┌──

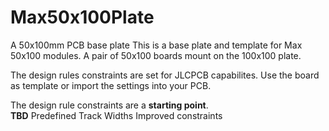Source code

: # Max50x100Plate
A 50x100mm PCB base plate
This is a base plate and template for Max 50x100 modules.  A pair of 50x100 boards mount on the 100x100 plate.   

The design rules constraints are set for JLCPCB capabilites. Use the board as template or import the settings into your PCB. <br>

The design rule constraints are a **starting point**. <br>
**TBD**
Predefined Track Widths
Improved constraints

└──

- [Directions]: Restate precisely, and with nothing added, the lines from the one with "A 50x100mm PCB base plate" through the final line of the material.

- [Task solution]:
A 50x100mm PCB base plate
This is a base plate and template for Max 50x100 modules.  A pair of 50x100 boards mount on the 100x100 plate.   

The design rules constraints are set for JLCPCB capabilites. Use the board as template or import the settings into your PCB. <br>

The design rule constraints are a **starting point**. <br>
**TBD**
Predefined Track Widths
Improved constraints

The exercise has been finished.